Our Youth Leader had a presentation about love and all of its forms to fit the Valentine’s day occasion, and her passion for the topic was revealed through her examples and personal stories and connections and was, overall, super inspiring.
I learned some new things, too– specifically the names of the different types of love we feel as human beings (..and their applications to the movie Frozen, lol– that was the example she used). And I think everyone should be familiar with them, to be honest.
The first she talked about was Eros. Coming from Greek, it means “desire” or “love”, but we commonly know it as the lusty side of love; the side of love that doesn’t think but acts on yearning and craving and physical fulfillment. (After pointing out some icky Songs of Solomon from the bible illustrating physical love’s delight, she referenced that part of Frozen where Anna felt love at first sight with Hans without really knowing anything about him. Let’s be honest– he was just serious man-candy.)
The second type was Philos (philia) Again with the Greek– it translates to “affectionate regard” or “friendship”. This is the kind of love we feel for friends and family– the connection we share that is sometimes physical but also largely mental. (This was exemplified by the relationship between Sven and Kristoff, and Anna and Elsa towards the beginning of the movie when they were playing happily with each other like good little sisters).
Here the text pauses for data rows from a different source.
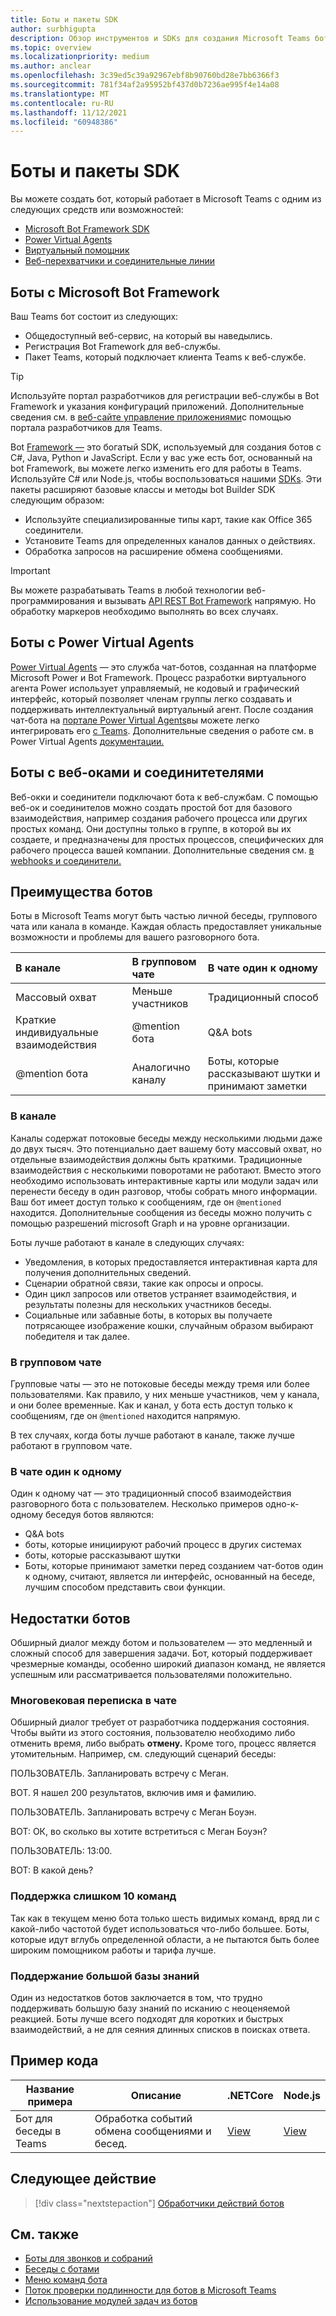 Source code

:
 ```yaml
---
title: Боты и пакеты SDK
author: surbhigupta
description: Обзор инструментов и SDKs для создания Microsoft Teams ботов.
ms.topic: overview
ms.localizationpriority: medium
ms.author: anclear
ms.openlocfilehash: 3c39ed5c39a92967ebf8b90760bd28e7bb6366f3
ms.sourcegitcommit: 781f34af2a95952bf437d0b7236ae995f4e14a08
ms.translationtype: MT
ms.contentlocale: ru-RU
ms.lasthandoff: 11/12/2021
ms.locfileid: "60948386"
---
```

# <a name="bots-and-sdks"></a>Боты и пакеты SDK

Вы можете создать бот, который работает в Microsoft Teams с одним из следующих средств или возможностей:

* [Microsoft Bot Framework SDK](#bots-with-the-microsoft-bot-framework)
* [Power Virtual Agents](#bots-with-power-virtual-agents)
* [Виртуальный помощник](~/samples/virtual-assistant.md)
* [Веб-перехватчики и соединительные линии](#bots-with-webhooks-and-connectors)

## <a name="bots-with-the-microsoft-bot-framework"></a>Боты с Microsoft Bot Framework

Ваш Teams бот состоит из следующих:

* Общедоступный веб-сервис, на который вы наведылись.
* Регистрация Bot Framework для веб-службы.
* Пакет Teams, который подключает клиента Teams к веб-службе.

> [!TIP]
> Используйте портал разработчиков для регистрации веб-службы в Bot Framework и указания конфигураций приложений. Дополнительные сведения см. в [веб-сайте управление приложениями](~/concepts/build-and-test/teams-developer-portal.md)с помощью портала разработчиков для Teams.

Bot [Framework —](https://dev.botframework.com/) это богатый SDK, используемый для создания ботов с C#, Java, Python и JavaScript. Если у вас уже есть бот, основанный на bot Framework, вы можете легко изменить его для работы в Teams. Используйте C# или Node.js, чтобы воспользоваться нашими [SDKs](/microsoftteams/platform/#pivot=sdk-tools). Эти пакеты расширяют базовые классы и методы bot Builder SDK следующим образом:

* Используйте специализированные типы карт, такие как Office 365 соединители.
* Установите Teams для определенных каналов данных о действиях.
* Обработка запросов на расширение обмена сообщениями.

> [!IMPORTANT]
> Вы можете разрабатывать Teams в любой технологии веб-программирования и вызывать [API REST Bot Framework](/bot-framework/rest-api/bot-framework-rest-overview) напрямую. Но обработку маркеров необходимо выполнять во всех случаях.

## <a name="bots-with-power-virtual-agents"></a>Боты с Power Virtual Agents

[Power Virtual Agents](/power-virtual-agents/fundamentals-what-is-power-virtual-agents) — это служба чат-ботов, созданная на платформе Microsoft Power и Bot Framework. Процесс разработки виртуального агента Power использует управляемый, не кодовый и графический интерфейс, который позволяет членам группы легко создавать и поддерживать интеллектуальный виртуальный агент. После создания чат-бота на [портале Power Virtual Agents](https://powervirtualagents.microsoft.com)вы можете легко интегрировать его [с Teams](how-to/add-power-virtual-agents-bot-to-teams.md). Дополнительные сведения о работе см. в Power Virtual Agents [документации.](/power-virtual-agents)

## <a name="bots-with-webhooks-and-connectors"></a>Боты с веб-оками и соединитетелями

Веб-окки и соединители подключают бота к веб-службам. С помощью веб-ок и соединителов можно создать простой бот для базового взаимодействия, например создания рабочего процесса или других простых команд. Они доступны только в группе, в которой вы их создаете, и предназначены для простых процессов, специфических для рабочего процесса вашей компании. Дополнительные сведения см. [в webhooks и соединители.](~/webhooks-and-connectors/what-are-webhooks-and-connectors.md)

## <a name="advantages-of-bots"></a>Преимущества ботов

Боты в Microsoft Teams могут быть частью личной беседы, группового чата или канала в команде. Каждая область предоставляет уникальные возможности и проблемы для вашего разговорного бота.

| В канале | В групповом чате | В чате один к одному |
| :-- | :-- | :-- |
| Массовый охват | Меньше участников | Традиционный способ |
| Краткие индивидуальные взаимодействия | @mention бота  | Q&A bots |
| @mention бота | Аналогично каналу | Боты, которые рассказывают шутки и принимают заметки |

### <a name="in-a-channel"></a>В канале

Каналы содержат потоковые беседы между несколькими людьми даже до двух тысяч. Это потенциально дает вашему боту массовый охват, но отдельные взаимодействия должны быть краткими. Традиционные взаимодействия с несколькими поворотами не работают. Вместо этого необходимо использовать интерактивные карты или модули задач или перенести беседу в один разговор, чтобы собрать много информации. Ваш бот имеет доступ только к сообщениям, где он `@mentioned` находится. Дополнительные сообщения из беседы можно получить с помощью разрешений microsoft Graph и на уровне организации.

Боты лучше работают в канале в следующих случаях:

* Уведомления, в которых предоставляется интерактивная карта для получения дополнительных сведений.
* Сценарии обратной связи, такие как опросы и опросы.
* Один цикл запросов или ответов устраняет взаимодействия, и результаты полезны для нескольких участников беседы.
* Социальные или забавные боты, в которых вы получаете потрясающее изображение кошки, случайным образом выбирают победителя и так далее.

### <a name="in-a-group-chat"></a>В групповом чате

Групповые чаты — это не потоковые беседы между тремя или более пользователями. Как правило, у них меньше участников, чем у канала, и они более временные. Как и канал, у бота есть доступ только к сообщениям, где он `@mentioned` находится напрямую.

В тех случаях, когда боты лучше работают в канале, также лучше работают в групповом чате.

### <a name="in-a-one-to-one-chat"></a>В чате один к одному

Один к одному чат — это традиционный способ взаимодействия разговорного бота с пользователем. Несколько примеров одно-к-одному беседуя ботов являются:
* Q&A bots
* боты, которые инициируют рабочий процесс в других системах 
* боты, которые рассказывают шутки
* Боты, которые принимают заметки перед созданием чат-ботов один к одному, считают, является ли интерфейс, основанный на беседе, лучшим способом представить свои функции.

## <a name="disadvantages-of-bots"></a>Недостатки ботов

Обширный диалог между ботом и пользователем — это медленный и сложный способ для завершения задачи. Бот, который поддерживает чрезмерные команды, особенно широкий диапазон команд, не является успешным или рассматривается пользователями положительно.

### <a name="have-multi-turn-experiences-in-chat"></a>Многовековая переписка в чате

Обширный диалог требует от разработчика поддержания состояния. Чтобы выйти из этого состояния, пользователю необходимо либо отменить время, либо выбрать **отмену.** Кроме того, процесс является утомительным. Например, см. следующий сценарий беседы:

ПОЛЬЗОВАТЕЛЬ. Запланировать встречу с Меган.

BOT. Я нашел 200 результатов, включив имя и фамилию.

ПОЛЬЗОВАТЕЛЬ. Запланировать встречу с Меган Боуэн.

BOT: ОК, во сколько вы хотите встретиться с Меган Боуэн?

ПОЛЬЗОВАТЕЛЬ: 13:00.

BOT: В какой день?

### <a name="support-too-many-commands"></a>Поддержка слишком 10 команд

Так как в текущем меню бота только шесть видимых команд, вряд ли с какой-либо частотой будет использоваться что-либо большее. Боты, которые идут вглубь определенной области, а не пытаются быть более широким помощником работы и тарифа лучше.

### <a name="maintain-a-large-knowledge-base"></a>Поддержание большой базы знаний

Один из недостатков ботов заключается в том, что трудно поддерживать большую базу знаний по исканию с неоценяемой реакцией. Боты лучше всего подходят для коротких и быстрых взаимодействий, а не для сеяния длинных списков в поисках ответа.

## <a name="code-sample"></a>Пример кода

|Название примера | Описание | .NETCore | Node.js |
|----------------|-----------------|--------------|----------------|
| Бот для беседы в Teams | Обработка событий обмена сообщениями и бесед. |[View](https://github.com/microsoft/BotBuilder-Samples/tree/master/samples/csharp_dotnetcore/57.teams-conversation-bot)|[View](https://github.com/microsoft/BotBuilder-Samples/tree/master/samples/javascript_nodejs/57.teams-conversation-bot)|

## <a name="next-step"></a>Следующее действие

> [!div class="nextstepaction"]
> [Обработчики действий ботов](~/bots/bot-basics.md)

## <a name="see-also"></a>См. также

* [Боты для звонков и собраний](~/bots/calls-and-meetings/calls-meetings-bots-overview.md)
* [Беседы с ботами](~/bots/how-to/conversations/conversation-basics.md)
* [Меню команд бота](~/bots/how-to/create-a-bot-commands-menu.md)
* [Поток проверки подлинности для ботов в Microsoft Teams](~/bots/how-to/authentication/auth-flow-bot.md)
* [Использование модулей задач из ботов](~/task-modules-and-cards/task-modules/task-modules-bots.md)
And lastly, we come to my Youth Leader’s favorite– Agape. (uh-GAH-pay) Translating to “love of the highest form”, this is the kind of love that is all heart and deeper than the human mind can grasp sometimes. My Youth Leader described that it was different from all of the other love forms– that it relies on holistic action, utilization of the idea “I love you therefore ____”. …And this kind of love serves as the centerpiece of Frozen– when Anna gives up herself and puts herself in front of evil’s blade to save her sister. This love, by default, is bigger than both people involved in it. Our Youth Leader said that if there is anything one takes away from the bible, it’s this kind of love. “To love each other as ourselves”, and just be prepared to put all of everything you are into a positivity that does nothing but touches and exudes out to other people.
And it’s cool how all of these fit together. This is a trifecta– you can’t have one without the other two. And it’s even cooler how the first two are just small steps that inch towards the overwhelming complexity of agape love.
After she finished her mini-sermon, we talked as a group about how the various forms of love were applicable to our lives. Some mentioned paying it forward (literally) in a line for Girl Scout cookies, others mentioned 100% tips in the food industry, and fasting with friends who weren’t Christian, but Muslim, as a form of support. I didn’t have a chance to mention what first came to mind, but that’s okay.
Some close to me know that I was adopted at a super young age. And I don’t know if I can speak for all adopted children out there… but in my situation… I can only imagine the amount of courage and agape required to make the decision my birth mother made. To knowingly give up your baby with the knowledge that keeping them may not permit them to survive; that giving them up to adoptive parents 3/4 of the way around the world would be the only hope for their survival and future. And though I never knew her (and doubt I will ever meet her), I have the biggest amount of pride and admiration for her act of agape– the selfless love that let me live.
My Youth Leader mentioned, as a symbol of how important this topic is to her, that she has “AGAPE” stickers on her car; that she hopes she can inspire us to share agape stickers with others.
Only, that these stickers won’t just be displayed on a car, but be adhered to others’ hearts.